RECORDS FOR THIS TASK section start

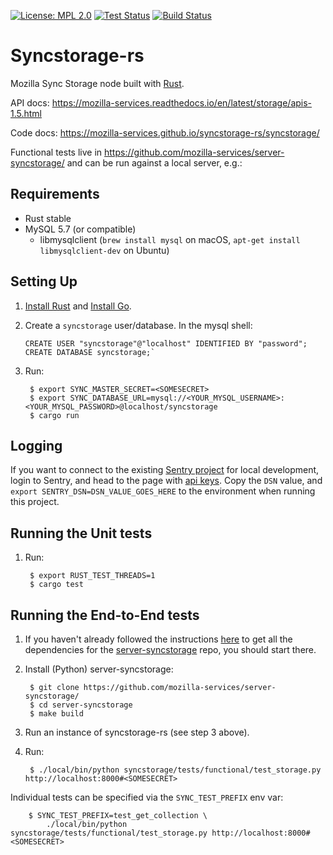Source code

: [![License: MPL 2.0][mpl-svg]][mpl] [![Test Status][travis-badge]][travis] [![Build Status][circleci-badge]][circleci]

# Syncstorage-rs

Mozilla Sync Storage node built with [Rust](https://rust-lang.org).

API docs: https://mozilla-services.readthedocs.io/en/latest/storage/apis-1.5.html

Code docs: https://mozilla-services.github.io/syncstorage-rs/syncstorage/

Functional tests live in https://github.com/mozilla-services/server-syncstorage/
and can be run against a local server, e.g.:

## Requirements

 * Rust stable
 * MySQL 5.7 (or compatible)
   * libmysqlclient (`brew install mysql` on macOS, `apt-get install libmysqlclient-dev` on Ubuntu)

## Setting Up

1) [Install Rust](https://rustup.rs) and [Install Go](https://golang.org/doc/install).

2) Create a `syncstorage` user/database. In the mysql shell:
    ```
    CREATE USER "syncstorage"@"localhost" IDENTIFIED BY "password";
    CREATE DATABASE syncstorage;`
    ```
3) Run:

        $ export SYNC_MASTER_SECRET=<SOMESECRET>
        $ export SYNC_DATABASE_URL=mysql://<YOUR_MYSQL_USERNAME>:<YOUR_MYSQL_PASSWORD>@localhost/syncstorage
        $ cargo run

## Logging

If you want to connect to the existing [Sentry project](https://sentry.prod.mozaws.net/operations/syncstorage-dev/) for local development, login to Sentry, and head to the page with [api keys](https://sentry.prod.mozaws.net/settings/operations/syncstorage-dev/keys/). Copy the `DSN` value, and `export SENTRY_DSN=DSN_VALUE_GOES_HERE` to the environment when running this project.

## Running the Unit tests

1) Run:

        $ export RUST_TEST_THREADS=1
        $ cargo test

## Running the End-to-End tests

1) If you haven't already followed the instructions [here](https://mozilla-services.readthedocs.io/en/latest/howtos/run-sync-1.5.html) to get all the dependencies for the [server-syncstorage](https://github.com/mozilla-services/server-syncstorage/) repo, you should start there.

2) Install (Python) server-syncstorage:

        $ git clone https://github.com/mozilla-services/server-syncstorage/
        $ cd server-syncstorage
        $ make build

3) Run an instance of syncstorage-rs (see step 3 above).

4) Run:

        $ ./local/bin/python syncstorage/tests/functional/test_storage.py http://localhost:8000#<SOMESECRET>

Individual tests can be specified via the `SYNC_TEST_PREFIX` env var:

        $ SYNC_TEST_PREFIX=test_get_collection \
            ./local/bin/python syncstorage/tests/functional/test_storage.py http://localhost:8000#<SOMESECRET>


[mpl-svg]: https://img.shields.io/badge/License-MPL%202.0-blue.svg
[mpl]: https://opensource.org/licenses/MPL-2.0
[travis-badge]: https://travis-ci.org/mozilla-services/syncstorage-rs.svg?branch=master
[travis]: https://travis-ci.org/mozilla-services/syncstorage-rs
[circleci-badge]: https://circleci.com/gh/mozilla-services/syncstorage-rs.svg?style=shield
[circleci]: https://circleci.com/gh/mozilla-services/syncstorage-rs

RECORDS FOR THIS TASK section end

Please give back exactly the lines of this listing beginning at the line with "# Syncstorage-rs" and ending with the line with "## Running the End-to-End tests", both included, and nothing else.

# Syncstorage-rs

Mozilla Sync Storage node built with [Rust](https://rust-lang.org).

API docs: https://mozilla-services.readthedocs.io/en/latest/storage/apis-1.5.html

Code docs: https://mozilla-services.github.io/syncstorage-rs/syncstorage/

Functional tests live in https://github.com/mozilla-services/server-syncstorage/
and can be run against a local server, e.g.:

## Requirements

 * Rust stable
 * MySQL 5.7 (or compatible)
   * libmysqlclient (`brew install mysql` on macOS, `apt-get install libmysqlclient-dev` on Ubuntu)

## Setting Up

1) [Install Rust](https://rustup.rs) and [Install Go](https://golang.org/doc/install).

2) Create a `syncstorage` user/database. In the mysql shell:
    ```
    CREATE USER "syncstorage"@"localhost" IDENTIFIED BY "password";
    CREATE DATABASE syncstorage;`
    ```
3) Run:

        $ export SYNC_MASTER_SECRET=<SOMESECRET>
        $ export SYNC_DATABASE_URL=mysql://<YOUR_MYSQL_USERNAME>:<YOUR_MYSQL_PASSWORD>@localhost/syncstorage
        $ cargo run

## Logging

If you want to connect to the existing [Sentry project](https://sentry.prod.mozaws.net/operations/syncstorage-dev/) for local development, login to Sentry, and head to the page with [api keys](https://sentry.prod.mozaws.net/settings/operations/syncstorage-dev/keys/). Copy the `DSN` value, and `export SENTRY_DSN=DSN_VALUE_GOES_HERE` to the environment when running this project.

## Running the Unit tests

1) Run:

        $ export RUST_TEST_THREADS=1
        $ cargo test

## Running the End-to-End tests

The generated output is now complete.